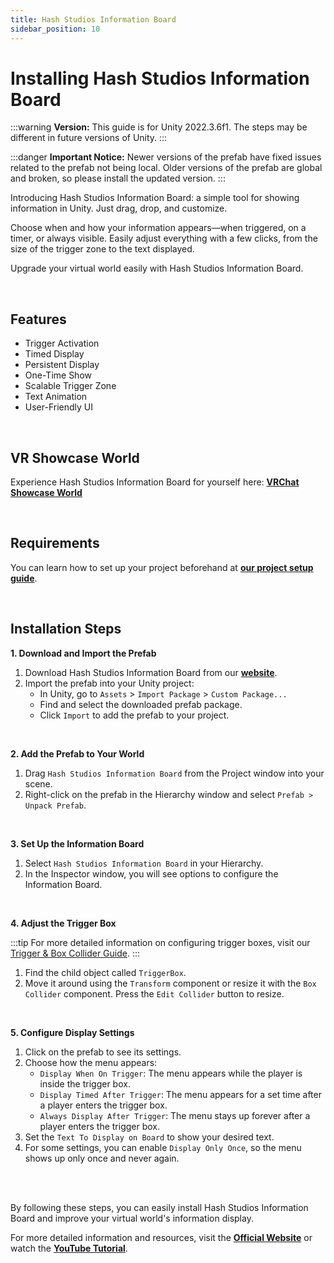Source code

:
 ```yaml
---
title: Hash Studios Information Board
sidebar_position: 10
---
```


# Installing Hash Studios Information Board

:::warning
**Version:** This guide is for Unity 2022.3.6f1. The steps may be different in future versions of Unity.
:::

:::danger
**Important Notice:** Newer versions of the prefab have fixed issues related to the prefab not being local. Older versions of the prefab are global and broken, so please install the updated version.
:::

Introducing Hash Studios Information Board: a simple tool for showing information in Unity. Just drag, drop, and customize.

Choose when and how your information appears—when triggered, on a timer, or always visible. Easily adjust everything with a few clicks, from the size of the trigger zone to the text displayed.

Upgrade your virtual world easily with Hash Studios Information Board.

<br/>

## Features

- Trigger Activation
- Timed Display
- Persistent Display
- One-Time Show
- Scalable Trigger Zone
- Text Animation
- User-Friendly UI

<br/>

## VR Showcase World

Experience Hash Studios Information Board for yourself here: **[VRChat Showcase World](https://vrchat.com/home/world/wrld_95c278bc-7685-44cf-9c6e-4bfca3b5d97a)**

<br/>

## Requirements

You can learn how to set up your project beforehand at **[our project setup guide](/docs/general-concepts/settingupudon)**.

<br/>

## Installation Steps

**1. Download and Import the Prefab**

1. Download Hash Studios Information Board from our **[website](https://hashstudiosllc.com/hashstudiosinformationboard)**.
2. Import the prefab into your Unity project:
   - In Unity, go to `Assets` > `Import Package` > `Custom Package...`
   - Find and select the downloaded prefab package.
   - Click `Import` to add the prefab to your project.

<br/>

**2. Add the Prefab to Your World**

1. Drag `Hash Studios Information Board` from the Project window into your scene.
2. Right-click on the prefab in the Hierarchy window and select `Prefab > Unpack Prefab`.

<br/>

**3. Set Up the Information Board**

1. Select `Hash Studios Information Board` in your Hierarchy.
2. In the Inspector window, you will see options to configure the Information Board.

<br/>

**4. Adjust the Trigger Box**

:::tip
For more detailed information on configuring trigger boxes, visit our [Trigger & Box Collider Guide](/DevelopmentDocumentation/docs/general-concepts/triggerbox/).
:::

1. Find the child object called `TriggerBox`.
2. Move it around using the `Transform` component or resize it with the `Box Collider` component. Press the `Edit Collider` button to resize.

<br/>

**5. Configure Display Settings**

1. Click on the prefab to see its settings.
2. Choose how the menu appears:
   - `Display When On Trigger`: The menu appears while the player is inside the trigger box.
   - `Display Timed After Trigger`: The menu appears for a set time after a player enters the trigger box.
   - `Always Display After Trigger`: The menu stays up forever after a player enters the trigger box.
3. Set the `Text To Display on Board` to show your desired text.
4. For some settings, you can enable `Display Only Once`, so the menu shows up only once and never again.

<br/><br/>

By following these steps, you can easily install Hash Studios Information Board and improve your virtual world's information display.

For more detailed information and resources, visit the **[Official Website](https://hashstudiosllc.com/hashstudiosinformationboard)** or watch the **[YouTube Tutorial](https://youtu.be/7TkowZghnGE)**.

▬▬▬▬▬▬

- _PROBLEM STATEMENT_: One stretch of the lines above is wanted, from the line that contains "2. Import the" through the line that contains "in your Hierarchy.". Output it exactly.

- _OUTPUT BELOW_:
2. Import the prefab into your Unity project:
   - In Unity, go to `Assets` > `Import Package` > `Custom Package...`
   - Find and select the downloaded prefab package.
   - Click `Import` to add the prefab to your project.

<br/>

**2. Add the Prefab to Your World**

1. Drag `Hash Studios Information Board` from the Project window into your scene.
2. Right-click on the prefab in the Hierarchy window and select `Prefab > Unpack Prefab`.

<br/>

**3. Set Up the Information Board**

1. Select `Hash Studios Information Board` in your Hierarchy.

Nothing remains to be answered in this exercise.